Para Fátima, no obstante, los arreos de la celebración no conseguían camuflar la tradición subyacente de lucha y muerte. Los propios bares, tan alegremente exonerados, recordaban las voces de aquel pasado. Los escaparates se levantaban inmersos en la muralla que albergaba la plaza. Las piedras pulidas por el tiempo eran las mismas que habían sido testigo, siglos ha, de las matanzas de moros por parte de los cristianos, y de cristianos por parte de los moros. La parafernalia moderna, al igual que las nuevas secciones de la ciudad, encubría la tragedia del pasado. La memoria de la humanidad era corta, por miedo a que los remordimientos de conciencia pudieran volver la vida insoportable.

En medio de aquella humanidad se mezclaban lo monstruoso y lo inhumano.

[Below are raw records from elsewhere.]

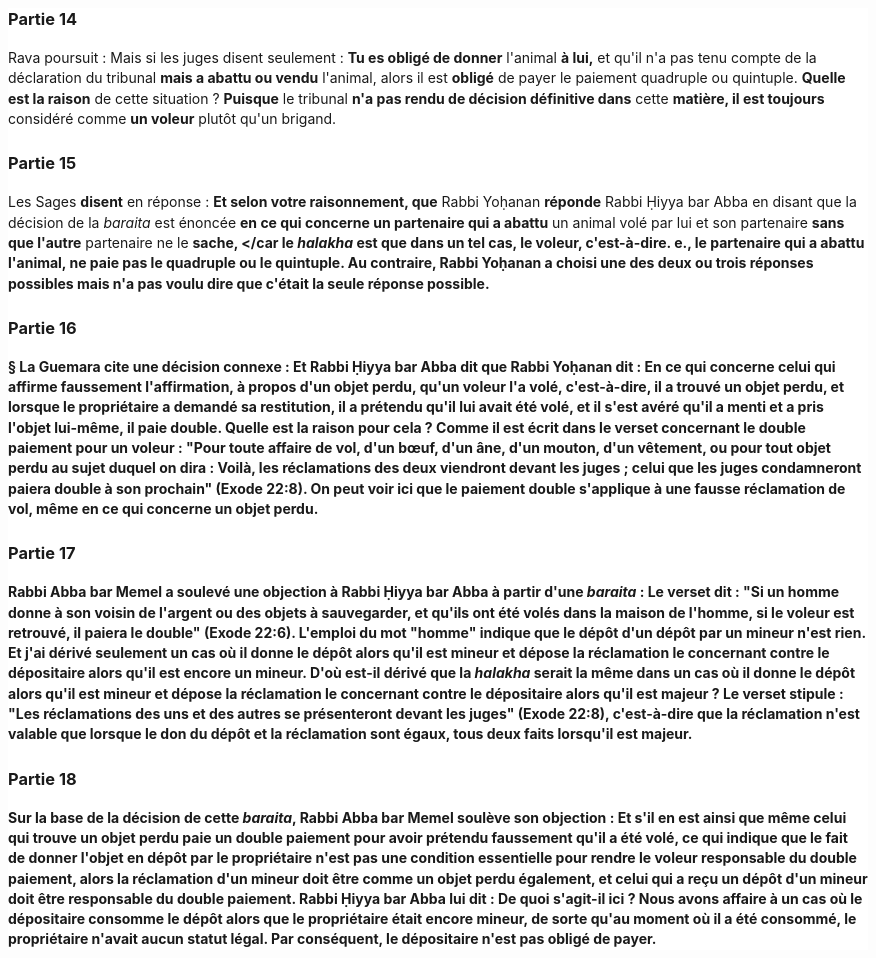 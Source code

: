 ### Partie 14
Rava poursuit : Mais si les juges disent seulement : <b>Tu es obligé de donner</b> l'animal <b>à lui,</b> et qu'il n'a pas tenu compte de la déclaration du tribunal <b>mais a abattu ou vendu</b> l'animal, alors il est <b>obligé</b> de payer le paiement quadruple ou quintuple. <b>Quelle est la raison</b> de cette situation ? <b>Puisque</b> le tribunal <b>n'a pas rendu de décision définitive dans</b> cette <b>matière, il est toujours</b> considéré comme <b>un voleur</b> plutôt qu'un brigand.

### Partie 15
Les Sages <b>disent</b> en réponse : <b>Et selon votre raisonnement, que</b> Rabbi Yoḥanan <b>réponde</b> Rabbi Ḥiyya bar Abba en disant que la décision de la <i>baraita</i> est énoncée <b>en ce qui concerne un partenaire qui a abattu</b> un animal volé par lui et son partenaire <b>sans que l'autre</b> partenaire ne le <b>sache, </car le <i>halakha</i> est que dans un tel cas, le voleur, c'est-à-dire. e., le partenaire qui a abattu l'animal, ne paie pas le quadruple ou le quintuple. <b>Au contraire,</b> Rabbi Yoḥanan <b>a choisi une des deux ou trois</b> réponses possibles mais n'a pas voulu dire que c'était la seule réponse possible.

### Partie 16
§ La Guemara cite une décision connexe : <b>Et Rabbi Ḥiyya bar Abba dit</b> que <b>Rabbi Yoḥanan dit :</b> En ce qui concerne <b>celui qui</b> affirme faussement <b>l'affirmation, à propos d'un objet perdu,</b> qu'un <b>voleur</b> l'a volé, c'est-à-dire, il a trouvé un objet perdu, et lorsque le propriétaire a demandé sa restitution, il a prétendu qu'il lui avait été volé, et il s'est avéré qu'il a menti et a pris l'objet lui-même, <b>il paie double. Quelle est la raison</b> pour cela ? <b>Comme il est écrit</b> dans le verset concernant le double paiement pour un voleur : "Pour toute affaire de vol, d'un bœuf, d'un âne, d'un mouton, d'un vêtement, ou <b>pour tout objet perdu au sujet duquel on dira :</b> Voilà, les réclamations des deux viendront devant les juges ; celui que les juges condamneront paiera double à son prochain" (Exode 22:8). On peut voir ici que le paiement double s'applique à une fausse réclamation de vol, même en ce qui concerne un objet perdu.

### Partie 17
<b>Rabbi Abba bar Memel a soulevé une objection à Rabbi Ḥiyya bar Abba</b> à partir d'une <i>baraita</i> : Le verset dit : <b>"Si un homme donne</b> à son voisin de l'argent ou des objets à sauvegarder, et qu'ils ont été volés dans la maison de l'homme, si le voleur est retrouvé, il paiera le double" (Exode 22:6). L'emploi du mot "homme" indique que le <b>dépôt</b> d'un dépôt <b>par un mineur n'est rien. Et j'ai</b> dérivé <b>seulement</b> un cas <b>où il donne</b> le dépôt <b>alors qu'il est mineur et dépose la réclamation</b> le concernant <b>contre</b> le dépositaire <b>alors qu'il est</b> encore un <b>mineur. D'où</b> est-il dérivé que la <i>halakha</i> serait la même dans un cas où <b>il donne</b> le dépôt <b>alors qu'il est mineur et dépose la réclamation</b> le concernant <b>contre</b> le dépositaire <b>alors qu'il est majeur ? Le verset stipule : "Les réclamations des uns et des autres se présenteront devant les juges"</b> (Exode 22:8), c'est-à-dire que la réclamation n'est valable <b>que lorsque</b> le <b>don</b> du dépôt <b>et</b> la <b>réclamation sont égaux,</b> tous deux faits lorsqu'il est majeur.

### Partie 18
Sur la base de la décision de cette <i>baraita</i>, Rabbi Abba bar Memel soulève son objection : <b>Et s'il en est ainsi</b> que même celui qui trouve un objet perdu paie un double paiement pour avoir prétendu faussement qu'il a été volé, ce qui indique que le fait de donner l'objet en dépôt par le propriétaire n'est pas une condition essentielle pour rendre le voleur responsable du double paiement, alors la réclamation d'un mineur <b>doit être comme un objet perdu également,</b> et celui qui a reçu un dépôt d'un mineur doit être responsable du double paiement. Rabbi Ḥiyya bar Abba <b>lui dit : De quoi s'agit-il ici ? </b> Nous avons affaire à un cas <b>où</b> le dépositaire <b>consomme</b> le dépôt <b>alors que</b> le propriétaire <b>était</b> encore <b>mineur,</b> de sorte qu'au moment où il a été consommé, le propriétaire n'avait aucun statut légal. Par conséquent, le dépositaire n'est pas obligé de payer.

A algunos se les daba mejor que a otros el teatro a la hora de hacerse pasar por mortales como aquéllos a los que cazaban. Pues aunque no se sometiera a la Mascarada de la impotente Camarilla, el Sabbat seguía ciertas reglas parecidas, si bien no tan estrictas, por pura necesidad. Puede que los Cainitas del Sabbat no considerasen a los mortales más que ganado, pero perduraba el hecho de que los mortales alarmados en masse podían destruir a los no muertos. Por tanto, se imponía una Mascarada de facto incluso para los más alocados, sin que se pudiera hacer nada para evitar los excesos de los más jóvenes e impulsivos. Irónicamente, en las ciudades del Sabbat donde gobernaba un antiguo poderoso, caso de Monçada en Madrid, la población de no muertos se censaba con todo cuidado y se le seguía la pista de cerca de los neonatos. La distancia que separaba a la Camarilla y al Sabbat no era tanta como le gustaba creer a ambas sectas. Para Fátima, eran intercambiables. Al final, Haqim, que había alcanzado la inmortalidad por sus propios medios, reclamaría toda la sangre Cainita.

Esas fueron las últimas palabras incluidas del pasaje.